As a natural generalization, one may ask whether there is such splitting of $$\tilde X$$ when the assumptions on holonomy and integrability are dropped. First results were given by A. Beauville [in: Complex analysis and algebraic geometry. A volume in memory of Michael Schneider. 61–70 (2000; Zbl 1001.32010)], who proved that if $$\dim X=2$$ or $$X$$ is Kähler-Einstein, then the problem has a positive answer, and that in general the answer is negative (for example, Hopf manifolds provide easy counterexamples). S. Druel [J. Reine Angew. Math. 522, 161–171 (2000; Zbl 0946.14005)] proved the claim in the case of projective manifolds where $$T_X$$ splits into a direct sum of line bundles $$L_i$$, under the assumption that either $$K_X$$ is nef, or all subbundles $$\bigoplus_k L_{i_k}$$ are integrable.
In the paper under review, the authors consider the case of projective threefolds where one can split off a single line bundle summand from $$T_X$$, and Fano manifolds. For threefolds, Mori theory is used to end up with a fundamental dichotomy – either $$X$$ is uniruled admitting a Mori contraction, or $$K_X$$ is nef. They also ask, if the summands are integrable, whether the decomposition of $$T_{\widetilde X}$$ is induced by the decomposition of $$T_X$$ (this situation is called “diagonal splitting”).

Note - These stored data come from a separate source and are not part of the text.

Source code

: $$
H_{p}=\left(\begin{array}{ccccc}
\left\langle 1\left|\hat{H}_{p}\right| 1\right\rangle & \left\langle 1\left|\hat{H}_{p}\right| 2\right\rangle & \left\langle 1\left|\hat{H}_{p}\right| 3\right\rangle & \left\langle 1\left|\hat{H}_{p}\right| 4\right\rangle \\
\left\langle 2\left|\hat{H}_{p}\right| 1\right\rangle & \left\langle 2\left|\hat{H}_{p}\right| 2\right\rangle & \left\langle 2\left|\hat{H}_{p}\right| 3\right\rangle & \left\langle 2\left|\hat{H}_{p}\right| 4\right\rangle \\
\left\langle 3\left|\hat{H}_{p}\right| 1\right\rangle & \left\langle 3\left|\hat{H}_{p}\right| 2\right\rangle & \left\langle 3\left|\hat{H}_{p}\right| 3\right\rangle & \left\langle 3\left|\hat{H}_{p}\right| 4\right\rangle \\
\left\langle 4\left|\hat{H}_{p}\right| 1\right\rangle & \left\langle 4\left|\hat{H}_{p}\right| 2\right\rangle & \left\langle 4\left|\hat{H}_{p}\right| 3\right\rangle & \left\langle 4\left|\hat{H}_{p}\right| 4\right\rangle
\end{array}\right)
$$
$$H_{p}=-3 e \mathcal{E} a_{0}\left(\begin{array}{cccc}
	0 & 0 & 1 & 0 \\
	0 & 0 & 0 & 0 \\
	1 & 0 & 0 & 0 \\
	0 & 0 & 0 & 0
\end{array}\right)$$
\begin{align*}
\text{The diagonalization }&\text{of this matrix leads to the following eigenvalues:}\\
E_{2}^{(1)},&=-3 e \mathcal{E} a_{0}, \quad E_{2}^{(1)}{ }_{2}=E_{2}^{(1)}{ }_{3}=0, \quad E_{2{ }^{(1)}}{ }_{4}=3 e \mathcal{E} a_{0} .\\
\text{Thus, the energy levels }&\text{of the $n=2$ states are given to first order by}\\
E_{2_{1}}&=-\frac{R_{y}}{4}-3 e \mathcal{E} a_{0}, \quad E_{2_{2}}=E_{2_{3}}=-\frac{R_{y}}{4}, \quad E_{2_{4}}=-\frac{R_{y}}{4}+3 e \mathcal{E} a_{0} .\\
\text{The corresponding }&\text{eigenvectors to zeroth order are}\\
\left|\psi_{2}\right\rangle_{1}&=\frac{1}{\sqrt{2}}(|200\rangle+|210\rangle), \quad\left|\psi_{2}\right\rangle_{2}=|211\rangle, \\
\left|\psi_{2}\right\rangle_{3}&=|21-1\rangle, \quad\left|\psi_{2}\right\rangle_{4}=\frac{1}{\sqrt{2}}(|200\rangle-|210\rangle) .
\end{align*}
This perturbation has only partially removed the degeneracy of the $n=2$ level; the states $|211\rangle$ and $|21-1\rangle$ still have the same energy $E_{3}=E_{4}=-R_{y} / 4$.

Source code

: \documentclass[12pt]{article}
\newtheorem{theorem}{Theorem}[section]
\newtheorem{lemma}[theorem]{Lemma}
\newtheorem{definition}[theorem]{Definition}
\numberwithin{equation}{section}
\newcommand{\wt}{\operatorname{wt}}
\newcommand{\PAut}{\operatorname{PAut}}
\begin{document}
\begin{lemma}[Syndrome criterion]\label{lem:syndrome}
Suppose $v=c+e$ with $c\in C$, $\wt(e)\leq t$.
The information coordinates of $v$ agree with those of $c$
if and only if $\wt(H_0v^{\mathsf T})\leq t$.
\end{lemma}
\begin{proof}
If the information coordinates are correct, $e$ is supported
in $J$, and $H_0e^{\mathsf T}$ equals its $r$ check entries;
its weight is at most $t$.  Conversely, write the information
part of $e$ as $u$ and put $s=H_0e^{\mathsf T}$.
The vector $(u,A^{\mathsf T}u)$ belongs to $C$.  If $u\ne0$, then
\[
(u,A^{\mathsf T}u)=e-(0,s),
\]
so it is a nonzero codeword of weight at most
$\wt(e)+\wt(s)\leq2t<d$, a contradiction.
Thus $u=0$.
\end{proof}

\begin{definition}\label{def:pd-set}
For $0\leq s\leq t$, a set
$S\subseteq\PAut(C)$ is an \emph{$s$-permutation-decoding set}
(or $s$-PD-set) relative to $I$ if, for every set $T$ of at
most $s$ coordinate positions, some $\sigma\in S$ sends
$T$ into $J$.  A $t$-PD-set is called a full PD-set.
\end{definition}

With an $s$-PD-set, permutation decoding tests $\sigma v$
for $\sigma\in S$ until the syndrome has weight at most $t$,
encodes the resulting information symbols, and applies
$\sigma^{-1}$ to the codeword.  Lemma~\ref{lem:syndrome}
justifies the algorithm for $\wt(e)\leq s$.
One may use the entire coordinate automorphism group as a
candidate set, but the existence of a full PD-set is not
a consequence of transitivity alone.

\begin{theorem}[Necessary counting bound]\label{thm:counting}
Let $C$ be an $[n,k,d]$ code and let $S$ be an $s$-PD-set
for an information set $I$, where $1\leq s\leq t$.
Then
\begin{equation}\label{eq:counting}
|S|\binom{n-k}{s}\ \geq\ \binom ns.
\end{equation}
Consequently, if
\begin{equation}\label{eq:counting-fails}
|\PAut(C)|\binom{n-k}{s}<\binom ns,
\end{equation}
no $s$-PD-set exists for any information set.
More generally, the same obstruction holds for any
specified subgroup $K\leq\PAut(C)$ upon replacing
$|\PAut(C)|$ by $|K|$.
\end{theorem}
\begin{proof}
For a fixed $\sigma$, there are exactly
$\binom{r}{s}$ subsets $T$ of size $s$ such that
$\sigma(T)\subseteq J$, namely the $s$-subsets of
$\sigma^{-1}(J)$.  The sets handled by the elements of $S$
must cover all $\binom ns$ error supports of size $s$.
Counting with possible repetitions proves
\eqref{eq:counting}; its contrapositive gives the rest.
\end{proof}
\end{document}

The main result is the following
Proposition. Let $$X$$ be a smooth projective threefold with a splitting $$T_X=L\oplus V$$, where $$L$$ is a line bundle and $$\phi:X\to Y$$ is a birational contraction in the sense of Mori theory; i.e., $$-K_X$$ is $$\phi$$-ample. Then $$Y$$ is smooth, $$\phi$$ is the blow-up along a smooth curve; $$L'=\phi_*(L)$$ and $$V'=\phi_*(V)^{\vee\vee}$$ are locally free with $$L=\phi^*(L')$$ such that $$T_Y=L'\oplus V'$$. Moreover, if the universal cover $$\widetilde Y$$ of $$Y$$ splits diagonally with respect to $$T_Y=L'\oplus V'$$, then $$\widetilde X$$ splits diagonally with respect to $$T_X=L\oplus V$$.
Both cases are further investigated. In the first one, the authors prove the following
Theorem. Let $$X$$ be a smooth projective threefold with $$\kappa(X)=-\infty$$ and $$T_X=L\oplus V$$. Then $$\widetilde X$$ splits. The splitting is diagonal with respect to $$T_X=L\oplus V$$ unless the following holds: $$X$$ is a successive blow-up along smooth curves in a smooth projective threefold $$Y$$, the splitting $$T_X=L\oplus V$$ induces canonically a splitting $$T_Y=L'\oplus V'$$ and there is a $$\mathbb{P}^1$$-bundle structure $$\psi\:Y\to Z$$ such that $$L'=T_{Y/Z}$$.
Along with this theorem, several results on projective bundles in any dimension are shown.
In the second case, Beauville’s results cover the case $$c_1(X)=0$$, and $$K_X$$ ample. The authors concentrate to the case that $$K_X$$ is nef, big (the case of $$\kappa(X)=1,2$$ is announced to be the subject of the forthcoming second part) and not ample.
Theorem. Let $$X$$ be a smooth projective threefold with $$K_X$$ big and nef and let $$\phi:X\to Y$$ be the canonical model.
(1) The universal cover $$\widetilde Y$$ of $$Y$$ is of the form $$\widetilde Y\simeq\Delta\times S$$ with $$\Delta\subset C$$ the unit disc and $$S$$ a surface with only rational double points as singularities.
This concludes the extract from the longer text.